The guards prodded us toward the centre, and I felt every gaze in the room like a physical weight. These people had been fighting the Empire for generations, had watched their loved ones enslaved and broken by the very forces we had served. That we stood here alive at all was probably more mercy than we deserved. But it was the figure standing near the high seat that made my blood freeze in my veins once again.
The man who looked exactly like me.
Not similar. Not resembling. Exactly like me, as if someone had carved us from the same stone. The same height, the same build, the same face that I saw in mirrors every morning. The only differences were his longer hair and the silver markings that rippled under his skin like veins of starlight, fading in and out as he stared at me. His eyes were white rather than black, but the shape, the expression, even the way he held his head—it was like staring at my own reflection.
I felt my knees buckle slightly, and only Sirrax's steadying presence beside me kept me upright. This was impossible. People didn't just look like other people, not like this.

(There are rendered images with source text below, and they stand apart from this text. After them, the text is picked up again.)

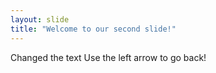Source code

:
 ```yaml
---
layout: slide
title: "Welcome to our second slide!"
---
```

Changed the text
Use the left arrow to go back!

The man—my mirror image—stared back at me with equal shock, his pale eyes wide with something that might have been recognition. For a moment, neither of us moved, the entire council chamber falling silent as they witnessed our mutual discovery.
"By all the gods," someone whispered.
"Malachar," the older woman's voice cut through the silence, sharp with displeasure. She rose from the high seat, her movements graceful despite her obvious age. "What is the meaning of this? I specifically said I would handle the prisoners privately."